Глотов наконец улегся и уставился в потолок.. Хотел восстановить в памяти, о чем он говорил Артеменко в машине "скорой помощи". Все ли? И насколько все? Василий Степанович всерьез перепугался. Нет, умирать он не собирался. Тем более бросать работу. Правда, база теперь принадлежит ему только номинально, но ведь она создана им, это его детище...
В последнее время заметил некие странности в поведении отдельных сотрудников и водителей: ильичевский маршрут окончательно выделился как бы в самостоятельное предприятие. Не было разве что отдельного счета. Шоферы вели себя независимо, и не было никакой возможности выстраивать справедливый график, ибо они практически не участвовали в общем процессе. Первой заметила несоответствие старший диспетчер. Пришла чуть ли не в слезах в старую конторку-Глотова и пожаловалась на хамство. В столице тогда свирепствовал грипп. Водителей не хватало. Основные маршруты зашивались. За баранку посадили даже стажеров. Мария Игнатьевна рискнула снять с ильичевского направления две машины из двенадцати и выдала им лист на Казань. Надо было доставить на вертолетный завод запчасти. Иначе заводу грозил простой, а базе неприятности. Она знала о негласном приказе не трогать ильичевскую колонну, но иного выхода не нашлось. Первый шофер, усмехнулся и ничего не сказал, а вот старший второй машины разошелся вовсю. То, что перед пожилая женщина, не остановило хама.

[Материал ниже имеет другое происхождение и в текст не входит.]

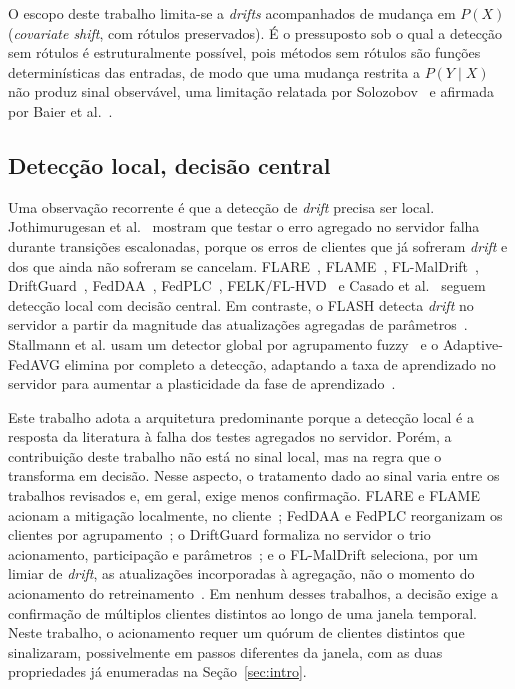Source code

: \documentclass[conference]{IEEEtran}
\begin{document}
O escopo deste trabalho limita-se a \textit{drifts} acompanhados de mudança em $P(X)$ (\textit{covariate shift}, com rótulos preservados). É o pressuposto sob o qual a detecção sem rótulos é estruturalmente possível, pois métodos sem rótulos são funções determinísticas das entradas, de modo que uma mudança restrita a $P(Y\mid X)$ não produz sinal observável, uma limitação relatada por Solozobov~\cite{solozobov2026} e afirmada por Baier et al.~\cite{baier2023}.

\subsection{Detecção local, decisão central}

Uma observação recorrente é que a detecção de \textit{drift} precisa ser local. Jothimurugesan et al.~\cite{jothimurugesan2023} mostram que testar o erro agregado no servidor falha durante transições escalonadas, porque os erros de clientes que já sofreram \textit{drift} e dos que ainda não sofreram se cancelam. FLARE~\cite{chow2023}, FLAME~\cite{mavromatis2024}, FL-MalDrift~\cite{patel2026}, DriftGuard~\cite{han2026}, FedDAA~\cite{fu2025}, FedPLC~\cite{zhou2026}, FELK/FL-HVD~\cite{chen2026} e Casado et al.~\cite{casado2022} seguem detecção local com decisão central. Em contraste, o FLASH detecta \textit{drift} no servidor a partir da magnitude das atualizações agregadas de parâmetros~\cite{panchal2023}. Stallmann et al. usam um detector global por agrupamento fuzzy~\cite{stallmann2024} e o Adaptive-FedAVG elimina por completo a detecção, adaptando a taxa de aprendizado no servidor para aumentar a plasticidade da fase de aprendizado~\cite{canonaco2021}.

Este trabalho adota a arquitetura predominante porque a detecção local é a resposta da literatura à falha dos testes agregados no servidor. Porém, a contribuição deste trabalho não está no sinal local, mas na regra que o transforma em decisão. Nesse aspecto, o tratamento dado ao sinal varia entre os trabalhos revisados e, em geral, exige menos confirmação. FLARE e FLAME acionam a mitigação localmente, no cliente~\cite{chow2023,mavromatis2024}; FedDAA e FedPLC reorganizam os clientes por agrupamento~\cite{fu2025,zhou2026}; o DriftGuard formaliza no servidor o trio acionamento, participação e parâmetros~\cite{han2026}; e o FL-MalDrift seleciona, por um limiar de \textit{drift}, as atualizações incorporadas à agregação, não o momento do acionamento do retreinamento~\cite{patel2026}. Em nenhum desses trabalhos, a decisão exige a confirmação de múltiplos clientes distintos ao longo de uma janela temporal. Neste trabalho, o acionamento requer um quórum de clientes distintos que sinalizaram, possivelmente em passos diferentes da janela, com as duas propriedades já enumeradas na Seção~\ref{sec:intro}.
\end{document}
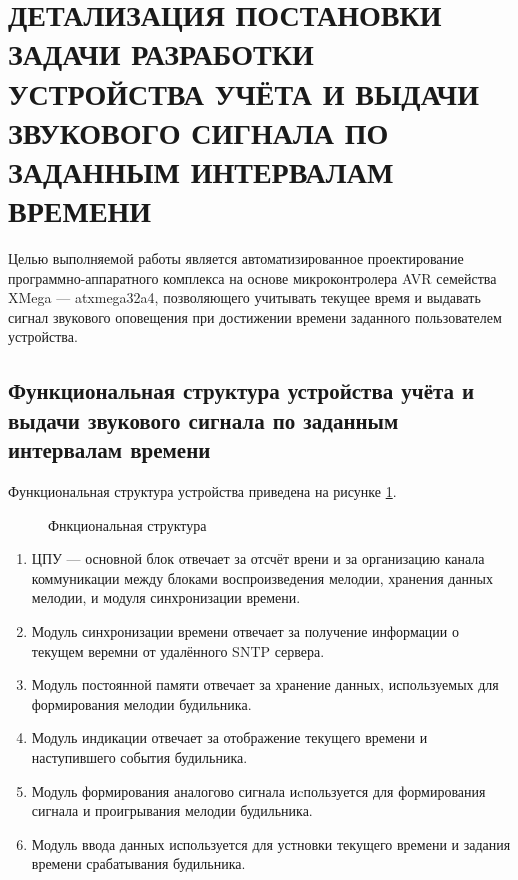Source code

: \section{ДЕТАЛИЗАЦИЯ ПОСТАНОВКИ ЗАДАЧИ РАЗРАБОТКИ УСТРОЙСТВА УЧЁТА И ВЫДАЧИ ЗВУКОВОГО СИГНАЛА
ПО ЗАДАННЫМ ИНТЕРВАЛАМ ВРЕМЕНИ}
\begin{par}
Целью выполняемой работы является автоматизированное проектирование программно-аппаратного комплекса
на основе микроконтролера AVR семейства XMega --- atxmega32a4, позволяющего учитывать текущее время
и выдавать сигнал звукового оповещения при достижении времени заданного пользователем устройства.
\end{par}

\subsection{Функциональная структура устройства учёта и выдачи звукового сигнала по заданным интервалам времени}

Функциональная структура устройства приведена на рисунке \ref{img:funcd}.

\begin{figure}[h]
	\caption{Фнкциональная структура}
	\label{img:funcd}
\end{figure}

\begin{enumerate}
    \item{}ЦПУ --- основной блок отвечает за отсчёт врени и за организацию канала коммуникации
        между блоками воспроизведения мелодии, хранения данных мелодии, и модуля синхронизации времени.
    \item{}Модуль синхронизации времени отвечает за получение информации о текущем веремни
            от удалённого SNTP сервера.
    \item{}Модуль постоянной памяти отвечает за хранение данных, используемых для формирования
        мелодии будильника.
    \item{}Модуль индикации отвечает за отображение текущего времени и наступившего события
        будильника.
    \item{}Модуль формирования аналогово сигнала иcпользуется для формирования сигнала и проигрывания
            мелодии будильника.
    \item{}Модуль ввода данных используется для устновки текущего времени и задания
        времени срабатывания будильника.
\end{enumerate}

Василий Степанович вмешался и поставил водителя на место. Последовала жалоба.
- Глотов, что вы себе позволяете? - заявил Величко, появившись в дверях конторки. - Существует приказ, и не нам с вами его отменять. Водители ильичевского маршрута всегда должны быть наготове. Под парами.
- Это вы что себе позволяете? У нас грипп. Людей нет. А ильичевцы простаивают. И неизвестно, сколько простоят. Да всего две машины взяли. Вы считать умеете?
- Я считать умею. Это у вас трудности с арифметикой с августа девяносто восьмого.
У Глотова мелькнула неприятная мысль: вдруг этот мерзавец сообщит о настоящем хозяине автобазы? Тогда все. Авторитету крышка.
Никакой "крышки", конечно бы, не случилось. Многие, возможно, отнеслись бы к Василию Степановичу с сочувствием, но самолюбию директора был бы нанесен ощутимый удар.
- Молчать! Как стоишь! Поправь галстук! И изволь являться на работу, как все, - к восьм утра. А теперь - марш отсюда!
Опешивший Величко поначалу двинулся к двери, но опомнился, остановился на выходе и недобро усмехнулся.